◆ TASK PROMPT: Only an exact copy of the entries will serve as the answer.

───── TASK INPUT

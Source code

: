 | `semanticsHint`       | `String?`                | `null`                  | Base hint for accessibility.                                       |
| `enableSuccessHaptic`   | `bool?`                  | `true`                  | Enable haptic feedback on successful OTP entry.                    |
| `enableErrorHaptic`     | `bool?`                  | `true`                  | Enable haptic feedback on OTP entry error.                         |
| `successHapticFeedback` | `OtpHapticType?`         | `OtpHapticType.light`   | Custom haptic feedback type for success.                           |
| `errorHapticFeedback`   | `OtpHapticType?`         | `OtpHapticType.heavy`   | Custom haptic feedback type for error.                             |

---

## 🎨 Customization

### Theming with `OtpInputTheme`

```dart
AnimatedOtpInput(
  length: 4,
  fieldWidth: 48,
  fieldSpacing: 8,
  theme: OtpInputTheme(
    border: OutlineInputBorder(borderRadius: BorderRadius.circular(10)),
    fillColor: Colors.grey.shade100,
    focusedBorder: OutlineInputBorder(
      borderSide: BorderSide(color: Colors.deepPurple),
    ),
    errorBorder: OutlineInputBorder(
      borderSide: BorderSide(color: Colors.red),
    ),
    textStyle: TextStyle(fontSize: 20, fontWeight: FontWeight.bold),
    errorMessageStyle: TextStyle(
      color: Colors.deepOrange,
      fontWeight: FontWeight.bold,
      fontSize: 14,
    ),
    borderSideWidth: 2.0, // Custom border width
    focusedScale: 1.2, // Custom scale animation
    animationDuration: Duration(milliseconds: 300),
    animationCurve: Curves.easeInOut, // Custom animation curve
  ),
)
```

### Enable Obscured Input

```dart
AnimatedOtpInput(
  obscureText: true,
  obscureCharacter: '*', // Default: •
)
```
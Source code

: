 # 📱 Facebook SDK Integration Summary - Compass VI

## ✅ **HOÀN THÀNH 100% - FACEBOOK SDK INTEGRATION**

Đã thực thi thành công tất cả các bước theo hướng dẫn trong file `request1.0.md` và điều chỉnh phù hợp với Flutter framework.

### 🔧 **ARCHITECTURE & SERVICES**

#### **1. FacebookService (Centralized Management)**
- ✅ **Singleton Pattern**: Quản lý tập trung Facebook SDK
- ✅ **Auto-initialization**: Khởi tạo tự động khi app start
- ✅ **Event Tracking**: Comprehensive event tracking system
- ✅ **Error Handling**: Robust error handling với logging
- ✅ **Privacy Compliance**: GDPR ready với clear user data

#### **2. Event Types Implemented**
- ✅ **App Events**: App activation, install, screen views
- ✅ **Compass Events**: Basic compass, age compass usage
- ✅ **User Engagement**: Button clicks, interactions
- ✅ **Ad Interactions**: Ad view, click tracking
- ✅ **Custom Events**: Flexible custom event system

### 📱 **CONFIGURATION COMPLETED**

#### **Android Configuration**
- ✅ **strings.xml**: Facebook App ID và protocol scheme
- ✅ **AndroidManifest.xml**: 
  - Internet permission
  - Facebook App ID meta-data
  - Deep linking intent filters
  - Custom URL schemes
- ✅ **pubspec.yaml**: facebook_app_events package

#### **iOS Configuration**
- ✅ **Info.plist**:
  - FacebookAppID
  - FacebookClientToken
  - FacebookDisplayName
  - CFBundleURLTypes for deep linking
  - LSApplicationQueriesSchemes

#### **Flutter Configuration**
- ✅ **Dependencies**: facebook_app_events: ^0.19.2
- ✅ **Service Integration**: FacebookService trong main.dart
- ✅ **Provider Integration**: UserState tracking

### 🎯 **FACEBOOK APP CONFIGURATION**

──────────

◆ SOLUTION TO THIS PROBLEM:
Source code

: | `semanticsHint`       | `String?`                | `null`                  | Base hint for accessibility.                                       |
| `enableSuccessHaptic`   | `bool?`                  | `true`                  | Enable haptic feedback on successful OTP entry.                    |
| `enableErrorHaptic`     | `bool?`                  | `true`                  | Enable haptic feedback on OTP entry error.                         |
| `successHapticFeedback` | `OtpHapticType?`         | `OtpHapticType.light`   | Custom haptic feedback type for success.                           |
| `errorHapticFeedback`   | `OtpHapticType?`         | `OtpHapticType.heavy`   | Custom haptic feedback type for error.                             |

---

## 🎨 Customization

### Theming with `OtpInputTheme`

```dart
AnimatedOtpInput(
  length: 4,
  fieldWidth: 48,
  fieldSpacing: 8,
  theme: OtpInputTheme(
    border: OutlineInputBorder(borderRadius: BorderRadius.circular(10)),
    fillColor: Colors.grey.shade100,
    focusedBorder: OutlineInputBorder(
      borderSide: BorderSide(color: Colors.deepPurple),
    ),
    errorBorder: OutlineInputBorder(
      borderSide: BorderSide(color: Colors.red),
    ),
    textStyle: TextStyle(fontSize: 20, fontWeight: FontWeight.bold),
    errorMessageStyle: TextStyle(
      color: Colors.deepOrange,
      fontWeight: FontWeight.bold,
      fontSize: 14,
    ),
    borderSideWidth: 2.0, // Custom border width
    focusedScale: 1.2, // Custom scale animation
    animationDuration: Duration(milliseconds: 300),
    animationCurve: Curves.easeInOut, // Custom animation curve
  ),
)
```

### Enable Obscured Input

```dart
AnimatedOtpInput(
  obscureText: true,
  obscureCharacter: '*', // Default: •
)
```
Source code

: # 📱 Facebook SDK Integration Summary - Compass VI

## ✅ **HOÀN THÀNH 100% - FACEBOOK SDK INTEGRATION**

Đã thực thi thành công tất cả các bước theo hướng dẫn trong file `request1.0.md` và điều chỉnh phù hợp với Flutter framework.

### 🔧 **ARCHITECTURE & SERVICES**

#### **1. FacebookService (Centralized Management)**
- ✅ **Singleton Pattern**: Quản lý tập trung Facebook SDK
- ✅ **Auto-initialization**: Khởi tạo tự động khi app start
- ✅ **Event Tracking**: Comprehensive event tracking system
- ✅ **Error Handling**: Robust error handling với logging
- ✅ **Privacy Compliance**: GDPR ready với clear user data

#### **2. Event Types Implemented**
- ✅ **App Events**: App activation, install, screen views
- ✅ **Compass Events**: Basic compass, age compass usage
- ✅ **User Engagement**: Button clicks, interactions
- ✅ **Ad Interactions**: Ad view, click tracking
- ✅ **Custom Events**: Flexible custom event system

### 📱 **CONFIGURATION COMPLETED**

#### **Android Configuration**
- ✅ **strings.xml**: Facebook App ID và protocol scheme
- ✅ **AndroidManifest.xml**: 
  - Internet permission
  - Facebook App ID meta-data
  - Deep linking intent filters
  - Custom URL schemes
- ✅ **pubspec.yaml**: facebook_app_events package

#### **iOS Configuration**
- ✅ **Info.plist**:
  - FacebookAppID
  - FacebookClientToken
  - FacebookDisplayName
  - CFBundleURLTypes for deep linking
  - LSApplicationQueriesSchemes

#### **Flutter Configuration**
- ✅ **Dependencies**: facebook_app_events: ^0.19.2
- ✅ **Service Integration**: FacebookService trong main.dart
- ✅ **Provider Integration**: UserState tracking

### 🎯 **FACEBOOK APP CONFIGURATION**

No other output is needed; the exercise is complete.